Moreover, a platelet classifier and a WBC classifier were trained on the synthetic dataset. For classifying platelets, a hybrid approach of deep learning and image processing techniques is proposed. This approach improved the platelet classification accuracy and macro-average precision from 82.6\% to 98.6\% and 76.6\% to 97.6\% respectively. Moreover, for white blood cell classification, a novel scheme for training deep networks is proposed, namely, Enhanced Incremental Training, that automatically recognises and handles classes that confuse and negatively affect neural network predictions. To handle the confusable classes, we also propose a procedure called "training revert". Application of the proposed method has improved the classification accuracy and macro-average precision from 61.5\% to 95\% and 76.6\% to 94.27\% respectively.

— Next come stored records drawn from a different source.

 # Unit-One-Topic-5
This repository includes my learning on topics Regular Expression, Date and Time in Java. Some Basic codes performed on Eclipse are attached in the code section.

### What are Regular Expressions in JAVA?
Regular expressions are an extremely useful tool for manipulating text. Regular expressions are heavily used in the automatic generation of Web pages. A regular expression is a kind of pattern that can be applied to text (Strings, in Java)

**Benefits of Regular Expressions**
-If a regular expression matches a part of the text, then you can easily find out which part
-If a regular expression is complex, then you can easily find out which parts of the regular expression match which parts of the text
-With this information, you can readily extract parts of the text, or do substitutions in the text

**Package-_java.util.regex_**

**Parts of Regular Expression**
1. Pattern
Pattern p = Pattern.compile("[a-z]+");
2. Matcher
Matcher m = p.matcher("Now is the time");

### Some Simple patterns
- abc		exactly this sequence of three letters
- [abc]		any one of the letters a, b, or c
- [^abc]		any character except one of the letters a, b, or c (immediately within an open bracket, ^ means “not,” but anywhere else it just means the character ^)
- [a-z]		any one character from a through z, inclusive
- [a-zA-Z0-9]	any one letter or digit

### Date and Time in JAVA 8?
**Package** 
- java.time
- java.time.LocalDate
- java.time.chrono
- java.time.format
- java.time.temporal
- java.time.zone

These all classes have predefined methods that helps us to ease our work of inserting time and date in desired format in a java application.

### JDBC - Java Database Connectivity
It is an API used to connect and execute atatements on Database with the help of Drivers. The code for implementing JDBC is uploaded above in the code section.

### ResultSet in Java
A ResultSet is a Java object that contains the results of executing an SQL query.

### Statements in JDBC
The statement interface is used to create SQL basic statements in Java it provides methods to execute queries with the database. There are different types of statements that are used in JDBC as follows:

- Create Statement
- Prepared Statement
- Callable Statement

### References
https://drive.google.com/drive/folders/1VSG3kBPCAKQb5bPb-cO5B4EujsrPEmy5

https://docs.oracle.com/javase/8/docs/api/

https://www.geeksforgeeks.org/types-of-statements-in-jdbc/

In addition, the feasibility of using animal reticulocyte cells as a viable solution to compensate for the deficiency of human data is investigated. The integration of animal cells is implemented by employing multiple deep classifiers that utilize transfer learning in different experimental setups in a procedure that mimics the protocol followed in experimental medical labs. Moreover, three measures are defined, namely, the pretraining boost, the dataset similarity boost, and the dataset size boost measures to compare the effectiveness of the utilized experimental setups. All the experiments of this work were conducted on a novel public human reticulocyte dataset and the best performing model achieved 98.9\%, 98.9\%, 98.6\% average accuracy, average macro precision, and average macro F-score respectively.

Finally, this work provides a comprehensive framework for analysing two main blood smears that are still being conducted manually in labs. To automate the analysis process, a novel method for constructing synthetic whole-slide blood smear datasets is proposed. Moreover, to conduct the blood cell classification, which includes eighteen blood cell types and abnormalities, two novel techniques are proposed, namely: enhanced incremental training and animal to human cells transfer learning. The outcomes of this work were published in six reputable international conferences and journals such as the computers in biology and medicine and IEEE access journals.